--- START ---

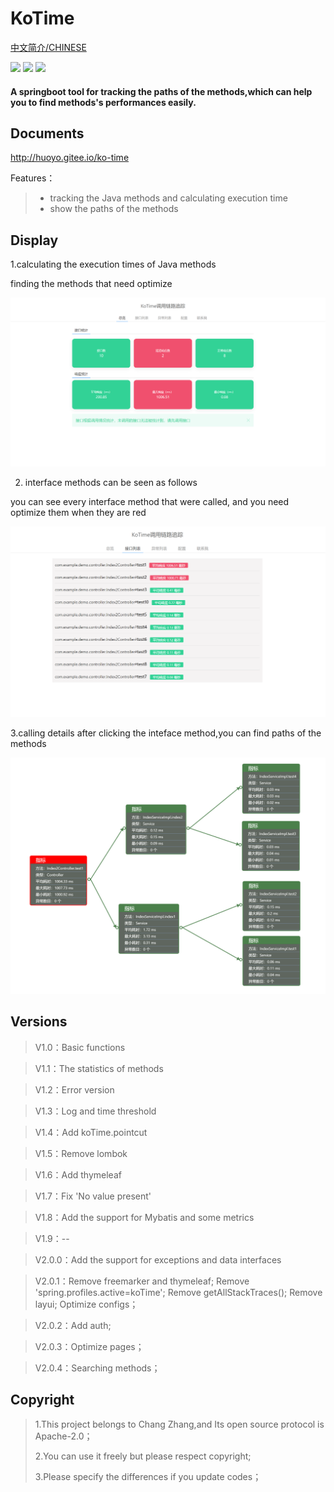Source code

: # KoTime

[中文简介/CHINESE](README.md)

<div >
    <img src='https://shields.io/badge/version-2.0.6-green.svg'>
    <img src='https://shields.io/badge/author-Chang Zhang-dbab09.svg'>
    <img src='https://shields.io/badge/dependencies-Spring|Java JWT|aspectjweaver|tomcat-r.svg'>
    <h4>A springboot tool for tracking the paths of the methods,which can help you to find methods's performances easily.</h4>
</div>


## Documents

http://huoyo.gitee.io/ko-time


Features：

> * tracking the Java methods and calculating execution time
> * show the paths of the methods


## Display

1.calculating the execution times of Java methods

finding the methods that need optimize

![输入图片说明](docs/v201/zl.png)

2. interface methods can be seen as follows

you can see every interface method that were called, and you need optimize them when they are red

![输入图片说明](docs/v201/apis.png)

3.calling details
after clicking the inteface method,you can find paths of the methods

![输入图片说明](docs/v203/ff.png)

## Versions

> V1.0：Basic functions

> V1.1：The statistics of methods

> V1.2：Error version

> V1.3：Log and time threshold

> V1.4：Add koTime.pointcut

> V1.5：Remove lombok

> V1.6：Add thymeleaf

> V1.7：Fix 'No value present'

> V1.8：Add the support for Mybatis and some metrics

> V1.9：--

> V2.0.0：Add the support for exceptions and data interfaces

> V2.0.1：Remove freemarker and thymeleaf;
          Remove 'spring.profiles.active=koTime';
          Remove getAllStackTraces();
          Remove layui;
          Optimize configs；

> V2.0.2：Add auth;

> V2.0.3：Optimize pages；

> V2.0.4：Searching methods；


## Copyright

> 1.This project belongs to Chang Zhang,and Its open source protocol is Apache-2.0；
>
> 2.You can use it freely  but please respect copyright;
>
> 3.Please specify the differences if you update codes；
>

--- END ---

## Task brief
A word-for-word copy of the material is required; pictures stay out of it.

## Reply
Source code

: # KoTime

[中文简介/CHINESE](README.md)

<div >
    <img src='https://shields.io/badge/version-2.0.6-green.svg'>
    <img src='https://shields.io/badge/author-Chang Zhang-dbab09.svg'>
    <img src='https://shields.io/badge/dependencies-Spring|Java JWT|aspectjweaver|tomcat-r.svg'>
    <h4>A springboot tool for tracking the paths of the methods,which can help you to find methods's performances easily.</h4>
</div>


## Documents

http://huoyo.gitee.io/ko-time


Features：

> * tracking the Java methods and calculating execution time
> * show the paths of the methods


## Display

1.calculating the execution times of Java methods

finding the methods that need optimize

![输入图片说明](docs/v201/zl.png)

2. interface methods can be seen as follows

you can see every interface method that were called, and you need optimize them when they are red

![输入图片说明](docs/v201/apis.png)

3.calling details
after clicking the inteface method,you can find paths of the methods

![输入图片说明](docs/v203/ff.png)

## Versions

> V1.0：Basic functions

> V1.1：The statistics of methods

> V1.2：Error version

> V1.3：Log and time threshold

> V1.4：Add koTime.pointcut

> V1.5：Remove lombok

> V1.6：Add thymeleaf

> V1.7：Fix 'No value present'

> V1.8：Add the support for Mybatis and some metrics

> V1.9：--

> V2.0.0：Add the support for exceptions and data interfaces

> V2.0.1：Remove freemarker and thymeleaf;
          Remove 'spring.profiles.active=koTime';
          Remove getAllStackTraces();
          Remove layui;
          Optimize configs；

> V2.0.2：Add auth;

> V2.0.3：Optimize pages；

> V2.0.4：Searching methods；


## Copyright

> 1.This project belongs to Chang Zhang,and Its open source protocol is Apache-2.0；
>
> 2.You can use it freely  but please respect copyright;
>
> 3.Please specify the differences if you update codes；
>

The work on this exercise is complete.